Postby dobrichev » Sun Jan 27, 2019 5:09 pm

Just to mention that 128-bit SSE operations are not GCC specific at all.
In order to use the SSE instructions, non-standard compiler-specific extensions should be used and all compilers have their own.
Porting from one compiler to another is matter of some cosmetic changes (which by the way are already done in my code).

Another non-major problem is handling the differences between the variety of the SSE instruction subsets implemented on different processor models.
My resolution is the use of relatively old (but not ancient) subset, and investigation of compiler-specific instruction names and compilation options case by case.

The differences between 32-bit and 64-bit platform came from non-SSE instructions. Examples are counting the bits set, popcount(), or finding the least significant non-zero bit. On 64-bit platform it is sufficient to split the field to 64-bit pieces and perform your logic, where on 32-bit you should double the operations and complicate the logic.

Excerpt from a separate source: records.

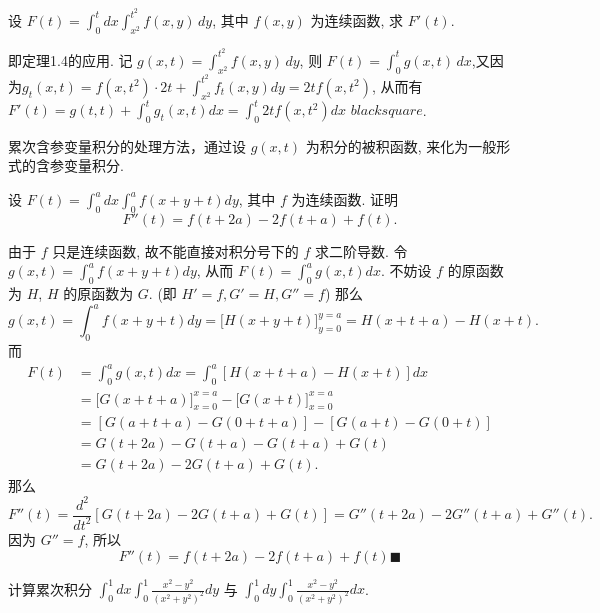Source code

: \documentclass[lang=cn,newtx,10pt,scheme=chinese]{elegantbook}
\begin{document}
\begin{example}
设 $F(t) = \int_{0}^{t} dx \int_{x^2}^{t^2} f(x,y) \,dy$, 其中 $f(x,y)$ 为连续函数, 求 $F'(t)$.
\end{example}

\begin{solution}
即定理1.4的应用.
记 $g(x,t) = \int_{x^2}^{t^2} f(x,y) \,dy$, 则 $F(t) = \int_{0}^{t} g(x,t) \,dx$,又因为$g_t(x,t) = f(x,t^2)\cdot 2t + \int_{x^2}^{t^2} f_t(x,y)dy = 2tf(x,t^2)$,
从而有$F'(t) = g(t,t)+\int_{0}^{t}g_t(x,t)dx = \int_{0}^{t}2tf(x,t^2)dx$ $blacksquare$.
\end{solution}
\begin{note}
    累次含参变量积分的处理方法，通过设 $g(x,t)$ 为积分的被积函数, 来化为一般形式的含参变量积分.
\end{note}

\begin{example}
设 $F(t) = \int_0^a dx \int_0^a f(x+y+t) dy$, 其中 $f$ 为连续函数. 证明
$$F''(t) = f(t+2a) - 2f(t+a) + f(t).$$
\end{example}

\begin{solution}
由于 $f$ 只是连续函数, 故不能直接对积分号下的 $f$ 求二阶导数.
令 $g(x,t) = \int_0^a f(x+y+t) dy$, 从而 $F(t) = \int_0^a g(x,t) dx$.
不妨设 $f$ 的原函数为 $H$, $H$ 的原函数为 $G$. (即 $H'=f, G'=H, G''=f$)
那么
$$ g(x,t) = \int_0^a f(x+y+t) dy = \big[ H(x+y+t) \big]_{y=0}^{y=a} = H(x+t+a) - H(x+t). $$
而
\begin{align*}
F(t) &= \int_0^a g(x,t) dx = \int_0^a [H(x+t+a) - H(x+t)] dx \\
&= \big[ G(x+t+a) \big]_{x=0}^{x=a} - \big[ G(x+t) \big]_{x=0}^{x=a} \\
&= [G(a+t+a) - G(0+t+a)] - [G(a+t) - G(0+t)] \\
&= G(t+2a) - G(t+a) - G(t+a) + G(t) \\
&= G(t+2a) - 2G(t+a) + G(t).
\end{align*}
那么
$$ F''(t) = \frac{d^2}{dt^2} [G(t+2a) - 2G(t+a) + G(t)] = G''(t+2a) - 2G''(t+a) + G''(t). $$
因为 $G''=f$, 所以
$$ F''(t) = f(t+2a) - 2f(t+a) + f(t) \blacksquare$$
\end{solution}

\begin{example}[$\bigstar$]
计算累次积分 $\int_0^1 dx \int_0^1 \frac{x^2 - y^2}{(x^2 + y^2)^2} dy$ 与  $\int_0^1 dy \int_0^1 \frac{x^2 - y^2}{(x^2 + y^2)^2} dx$.
\end{example}
\end{document}
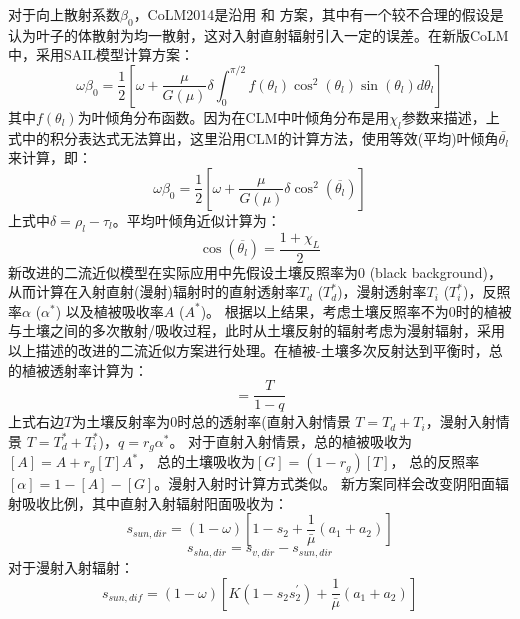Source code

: 对于向上散射系数$\beta_0$，CoLM2014是沿用 \citet{dickinson1983land} 和 \citet{sellers1985canopy} 方案，其中有一个较不合理的假设是认为叶子的体散射为均一散射，这对入射直射辐射引入一定的误差。在新版CoLM中，采用SAIL模型计算方案：
\begin{equation}
\omega \beta_{0}=\frac{1}{2}\left[\omega+\frac{\mu}{G(\mu)} \delta \int_{0}^{\pi / 2} 
f\left(\theta_{l}\right) \cos ^{2}\left(\theta_{l}\right) \sin \left(\theta_{l}\right) d \theta_{l}\right]
\end{equation}
其中$f\left(\theta_l\right)$为叶倾角分布函数。因为在CLM中叶倾角分布是用$\chi_l$参数来描述，上式中的积分表达式无法算出，这里沿用CLM的计算方法，使用等效(平均)叶倾角$\bar{\theta_l}$来计算，即：
\begin{equation}
\omega \beta_{0}=\frac{1}{2}\left[\omega+\frac{\mu}{G(\mu)} \delta \cos ^{2}\left(\overline{\theta_{l}}\right)\right]
\end{equation}
上式中$\delta=\rho_l-\tau_l$。平均叶倾角近似计算为：
\begin{equation}
\cos \left(\overline{\theta_{l}}\right)=\frac{1+\chi_{L}}{2}
\end{equation}
新改进的二流近似模型在实际应用中先假设土壤反照率为0 (black background)，从而计算在入射直射(漫射)辐射时的直射透射率$T_d$ ($T_d^\ast$)，漫射透射率$T_i$ ($T_i^\ast$)，反照率$\alpha$ ($\alpha^\ast$) 以及植被吸收率$A$ ($A^\ast$)。
根据以上结果，考虑土壤反照率不为0时的植被与土壤之间的多次散射/吸收过程，此时从土壤反射的辐射考虑为漫射辐射，采用以上描述的改进的二流近似方案进行处理。在植被-土壤多次反射达到平衡时，总的植被透射率计算为：
\begin{equation}
[T]=\frac{T}{1-q}
\end{equation}
上式右边$T$为土壤反射率为0时总的透射率(直射入射情景 $T=T_d+T_i$，漫射入射情景 $T=T_d^\ast+T_i^\ast$)，$q=r_g\alpha^\ast$。
对于直射入射情景，总的植被吸收为$\left[A\right]=A+r_g\left[T\right]A^\ast$，
总的土壤吸收为$\left[G\right]=\left(1-r_g\right)\left[T\right]$，
总的反照率$\left[\alpha\right]=1-\left[A\right]-\left[G\right]$。漫射入射时计算方式类似。
新方案同样会改变阴阳面辐射吸收比例，其中直射入射辐射阳面吸收为：
\begin{equation}
s_{sun,dir}=(1-\omega)\left[1-s_{2}+\frac{1}{\bar{\mu}}\left(a_{1}+a_{2}\right)\right]
\end{equation}
\begin{equation}
s_{sha,dir}=s_{v,dir}-s_{sun,dir}
\end{equation}
对于漫射入射辐射：
\begin{equation}
s_{sun,dif}=(1-\omega)\left[K\left(1-s_{2} s_{2}^{\prime}\right)+\frac{1}{\bar{\mu}}\left(a_{1}+a_{2}\right)\right]
\end{equation}
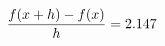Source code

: \documentclass[preview]{standalone}
\begin{document}
\begin{align*}
\special{dvisvgm:raw <g id='unique000'>}\frac{f(x+h)-f(x)}{h} = 2.147\special{dvisvgm:raw </g>}
\end{align*}
\end{document}
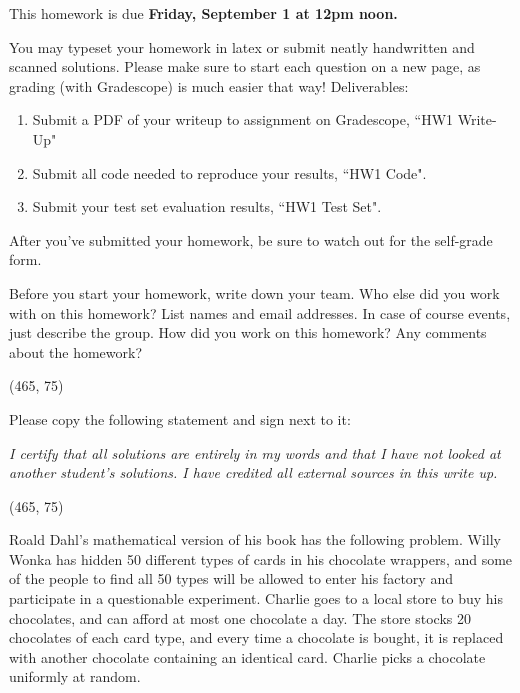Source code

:\documentclass[11pt]{article}
\begin{document}
\fontsize{12}{15}\selectfont

This homework is due \textbf{Friday, September 1 at 12pm noon.}


You may typeset your homework in latex or submit neatly handwritten and scanned solutions. Please make sure to start each question on a new page, as grading (with Gradescope) is much easier that way! Deliverables:

\begin{enumerate}
  \item Submit a PDF of your writeup to assignment on Gradescope, ``HW1 Write-Up"
  \item Submit all code needed to reproduce your results, ``HW1 Code".
  \item Submit your test set evaluation results, ``HW1 Test Set".
\end{enumerate}

After you've submitted your homework, be sure to watch out for the self-grade form.

\begin{Parts}

\Part Before you start your homework, write down your team. Who else did you work with on this homework? List names and email addresses. In case of course events, just describe the group. How did you work on this homework? Any comments about the homework?

\vspace{15pt}
\framebox(465, 75){}

\Part Please copy the following statement and sign next to it:

\textit{I certify that all solutions are entirely in my words and that I have not looked at another student's solutions. I have credited all external sources in this write up.}

\vspace{15pt}
\framebox(465, 75){}

\end{Parts}

\pagebreak
{}

Roald Dahl's mathematical version of his book has the following
problem. Willy Wonka has hidden 50 different types of cards in his
chocolate wrappers, and some of the people to find all 50 types will
be allowed to enter his factory and participate in a questionable
experiment. Charlie goes to a local store to buy his chocolates, and
can afford at most one chocolate a day. The store stocks 20 chocolates
of each card type, and every time a chocolate is bought, it is
replaced with another chocolate containing an identical card. Charlie
picks a chocolate uniformly at random. 
\end{document}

Repeating what Mathimagics said, SSE isn't 128-bit arithmetic (and recently 256 and 512-bit) but coprocessor capable of execution of limited set of instructions on several data words in parallel.

On the other hand GCC has more or less experimental extensions for 128-bit integer and floating point emulation. I personally wasn't satisfied from their design and implementation. They have much limitations and are slow.